▶ **REQUIRED ACTION**
Please read the records below and return each line holding the string "positive".

▶ **INFORMATION GIVEN**
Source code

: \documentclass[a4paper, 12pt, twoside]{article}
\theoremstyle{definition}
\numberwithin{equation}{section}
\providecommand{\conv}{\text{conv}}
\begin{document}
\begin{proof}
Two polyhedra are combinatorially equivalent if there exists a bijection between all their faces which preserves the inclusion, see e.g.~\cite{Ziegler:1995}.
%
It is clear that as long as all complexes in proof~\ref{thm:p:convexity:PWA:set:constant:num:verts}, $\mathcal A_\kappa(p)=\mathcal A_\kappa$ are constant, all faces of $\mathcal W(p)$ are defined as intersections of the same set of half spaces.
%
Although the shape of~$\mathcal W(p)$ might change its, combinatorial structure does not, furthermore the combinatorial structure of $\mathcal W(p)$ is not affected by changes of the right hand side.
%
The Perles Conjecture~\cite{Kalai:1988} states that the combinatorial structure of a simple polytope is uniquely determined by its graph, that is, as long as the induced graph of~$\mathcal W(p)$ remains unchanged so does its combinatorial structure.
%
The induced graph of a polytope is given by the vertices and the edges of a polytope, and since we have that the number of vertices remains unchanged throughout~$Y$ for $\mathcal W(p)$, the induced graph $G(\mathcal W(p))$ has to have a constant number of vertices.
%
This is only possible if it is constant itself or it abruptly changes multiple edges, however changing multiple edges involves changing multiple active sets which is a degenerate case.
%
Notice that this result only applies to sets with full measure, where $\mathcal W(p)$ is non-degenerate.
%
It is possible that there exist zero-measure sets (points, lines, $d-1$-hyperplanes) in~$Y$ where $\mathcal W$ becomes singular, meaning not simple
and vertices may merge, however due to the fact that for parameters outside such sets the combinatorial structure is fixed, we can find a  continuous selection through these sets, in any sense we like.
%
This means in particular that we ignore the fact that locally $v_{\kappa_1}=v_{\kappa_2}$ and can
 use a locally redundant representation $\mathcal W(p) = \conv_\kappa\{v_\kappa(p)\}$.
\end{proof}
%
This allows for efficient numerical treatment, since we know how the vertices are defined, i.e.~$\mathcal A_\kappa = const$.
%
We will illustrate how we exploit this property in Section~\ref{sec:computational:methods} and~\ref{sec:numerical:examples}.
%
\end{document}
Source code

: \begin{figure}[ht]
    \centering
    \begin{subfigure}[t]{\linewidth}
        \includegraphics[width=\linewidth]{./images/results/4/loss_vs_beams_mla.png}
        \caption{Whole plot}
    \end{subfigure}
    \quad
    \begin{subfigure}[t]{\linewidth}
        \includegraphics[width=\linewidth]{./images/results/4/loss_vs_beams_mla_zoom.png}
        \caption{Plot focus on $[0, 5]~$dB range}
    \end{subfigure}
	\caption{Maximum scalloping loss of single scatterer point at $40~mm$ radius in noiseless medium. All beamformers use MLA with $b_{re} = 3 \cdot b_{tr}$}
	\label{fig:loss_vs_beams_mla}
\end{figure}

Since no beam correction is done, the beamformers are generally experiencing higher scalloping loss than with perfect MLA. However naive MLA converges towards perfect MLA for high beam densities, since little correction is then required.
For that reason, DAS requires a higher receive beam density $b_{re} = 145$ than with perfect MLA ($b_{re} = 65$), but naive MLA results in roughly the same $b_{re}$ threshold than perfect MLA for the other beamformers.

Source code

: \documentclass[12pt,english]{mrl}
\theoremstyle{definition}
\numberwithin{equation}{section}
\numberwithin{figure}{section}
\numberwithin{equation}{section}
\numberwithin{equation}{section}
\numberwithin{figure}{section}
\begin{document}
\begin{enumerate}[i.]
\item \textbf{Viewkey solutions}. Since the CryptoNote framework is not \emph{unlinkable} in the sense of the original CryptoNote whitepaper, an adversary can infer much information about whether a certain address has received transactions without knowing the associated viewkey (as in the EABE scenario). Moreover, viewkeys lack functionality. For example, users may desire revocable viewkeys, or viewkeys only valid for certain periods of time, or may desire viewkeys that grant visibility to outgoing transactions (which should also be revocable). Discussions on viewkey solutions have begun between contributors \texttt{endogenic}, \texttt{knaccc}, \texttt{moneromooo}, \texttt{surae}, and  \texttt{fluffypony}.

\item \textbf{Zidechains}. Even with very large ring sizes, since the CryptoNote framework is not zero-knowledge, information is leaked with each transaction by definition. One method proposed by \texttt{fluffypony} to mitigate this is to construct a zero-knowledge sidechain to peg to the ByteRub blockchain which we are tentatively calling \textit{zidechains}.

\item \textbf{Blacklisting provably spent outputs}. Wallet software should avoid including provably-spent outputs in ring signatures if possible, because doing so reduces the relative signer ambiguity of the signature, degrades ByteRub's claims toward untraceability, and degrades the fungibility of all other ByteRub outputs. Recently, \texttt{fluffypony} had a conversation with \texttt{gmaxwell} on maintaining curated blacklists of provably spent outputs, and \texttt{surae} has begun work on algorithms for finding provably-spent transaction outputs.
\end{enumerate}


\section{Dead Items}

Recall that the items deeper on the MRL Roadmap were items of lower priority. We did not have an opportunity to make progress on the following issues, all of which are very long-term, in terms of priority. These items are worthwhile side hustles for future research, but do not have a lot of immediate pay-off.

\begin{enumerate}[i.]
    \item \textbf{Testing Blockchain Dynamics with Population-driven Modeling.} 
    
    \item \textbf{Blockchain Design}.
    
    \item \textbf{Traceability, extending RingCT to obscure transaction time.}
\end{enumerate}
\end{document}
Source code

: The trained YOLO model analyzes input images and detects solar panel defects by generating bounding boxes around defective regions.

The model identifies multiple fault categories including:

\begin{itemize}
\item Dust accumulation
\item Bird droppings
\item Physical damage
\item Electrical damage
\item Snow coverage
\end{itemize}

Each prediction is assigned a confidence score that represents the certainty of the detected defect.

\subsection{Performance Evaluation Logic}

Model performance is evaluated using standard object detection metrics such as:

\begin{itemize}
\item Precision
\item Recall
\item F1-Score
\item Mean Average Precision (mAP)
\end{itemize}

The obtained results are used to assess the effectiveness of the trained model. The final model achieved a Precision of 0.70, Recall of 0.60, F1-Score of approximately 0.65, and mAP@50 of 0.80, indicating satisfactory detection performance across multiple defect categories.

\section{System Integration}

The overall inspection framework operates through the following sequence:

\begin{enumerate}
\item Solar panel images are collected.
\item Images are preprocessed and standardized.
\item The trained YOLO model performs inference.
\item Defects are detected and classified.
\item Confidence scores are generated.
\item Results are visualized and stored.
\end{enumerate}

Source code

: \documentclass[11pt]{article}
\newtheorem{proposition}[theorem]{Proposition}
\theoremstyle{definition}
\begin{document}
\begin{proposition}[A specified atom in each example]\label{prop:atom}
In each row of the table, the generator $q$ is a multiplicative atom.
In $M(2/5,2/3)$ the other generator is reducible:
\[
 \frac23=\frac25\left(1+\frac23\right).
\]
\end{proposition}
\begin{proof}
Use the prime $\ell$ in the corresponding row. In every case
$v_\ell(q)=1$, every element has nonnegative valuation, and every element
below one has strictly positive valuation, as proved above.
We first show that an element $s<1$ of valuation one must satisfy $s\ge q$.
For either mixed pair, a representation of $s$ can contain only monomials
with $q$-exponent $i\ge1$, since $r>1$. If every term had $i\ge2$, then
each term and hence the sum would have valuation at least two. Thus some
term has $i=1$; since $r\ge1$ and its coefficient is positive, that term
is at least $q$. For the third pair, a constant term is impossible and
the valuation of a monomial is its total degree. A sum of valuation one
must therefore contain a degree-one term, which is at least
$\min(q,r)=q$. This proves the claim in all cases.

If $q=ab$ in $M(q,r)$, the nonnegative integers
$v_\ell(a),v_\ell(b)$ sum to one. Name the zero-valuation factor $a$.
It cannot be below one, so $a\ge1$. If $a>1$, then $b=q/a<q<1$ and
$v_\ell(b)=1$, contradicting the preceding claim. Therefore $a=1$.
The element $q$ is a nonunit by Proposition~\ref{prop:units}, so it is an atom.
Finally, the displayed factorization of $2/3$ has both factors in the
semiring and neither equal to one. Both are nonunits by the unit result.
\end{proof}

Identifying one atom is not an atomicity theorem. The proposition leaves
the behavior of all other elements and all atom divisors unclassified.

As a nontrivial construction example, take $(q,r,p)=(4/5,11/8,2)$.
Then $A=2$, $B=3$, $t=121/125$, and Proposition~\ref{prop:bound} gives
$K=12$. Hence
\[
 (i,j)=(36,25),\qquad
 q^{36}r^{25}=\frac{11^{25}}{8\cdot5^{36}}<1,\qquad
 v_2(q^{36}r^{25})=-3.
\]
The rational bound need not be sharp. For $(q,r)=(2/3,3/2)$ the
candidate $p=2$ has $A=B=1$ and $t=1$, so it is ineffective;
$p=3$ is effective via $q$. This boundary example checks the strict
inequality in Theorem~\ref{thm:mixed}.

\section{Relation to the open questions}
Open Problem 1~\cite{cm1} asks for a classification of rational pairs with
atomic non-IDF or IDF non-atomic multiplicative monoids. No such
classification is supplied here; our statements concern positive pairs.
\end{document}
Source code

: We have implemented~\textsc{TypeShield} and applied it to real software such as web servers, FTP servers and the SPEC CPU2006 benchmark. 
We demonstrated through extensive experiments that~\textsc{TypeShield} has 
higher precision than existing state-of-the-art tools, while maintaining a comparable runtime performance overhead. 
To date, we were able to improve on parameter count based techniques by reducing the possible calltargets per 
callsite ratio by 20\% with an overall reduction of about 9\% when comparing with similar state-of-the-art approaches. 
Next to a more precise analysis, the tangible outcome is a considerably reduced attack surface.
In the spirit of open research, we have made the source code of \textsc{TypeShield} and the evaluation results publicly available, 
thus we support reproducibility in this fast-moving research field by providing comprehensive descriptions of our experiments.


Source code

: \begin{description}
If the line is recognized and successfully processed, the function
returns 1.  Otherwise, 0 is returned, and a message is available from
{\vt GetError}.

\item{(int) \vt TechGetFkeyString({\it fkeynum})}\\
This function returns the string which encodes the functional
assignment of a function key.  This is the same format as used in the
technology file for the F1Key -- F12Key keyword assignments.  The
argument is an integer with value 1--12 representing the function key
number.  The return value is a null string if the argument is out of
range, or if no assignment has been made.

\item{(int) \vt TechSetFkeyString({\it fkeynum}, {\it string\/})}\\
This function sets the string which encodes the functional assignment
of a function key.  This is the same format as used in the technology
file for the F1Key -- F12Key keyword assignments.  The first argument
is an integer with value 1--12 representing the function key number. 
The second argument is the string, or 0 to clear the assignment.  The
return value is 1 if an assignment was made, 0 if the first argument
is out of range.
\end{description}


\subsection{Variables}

▶ **RESPONSE TO THE EXERCISE**
below one has strictly positive valuation, as proved above.
term has $i=1$; since $r\ge1$ and its coefficient is positive, that term
classification is supplied here; our statements concern positive pairs.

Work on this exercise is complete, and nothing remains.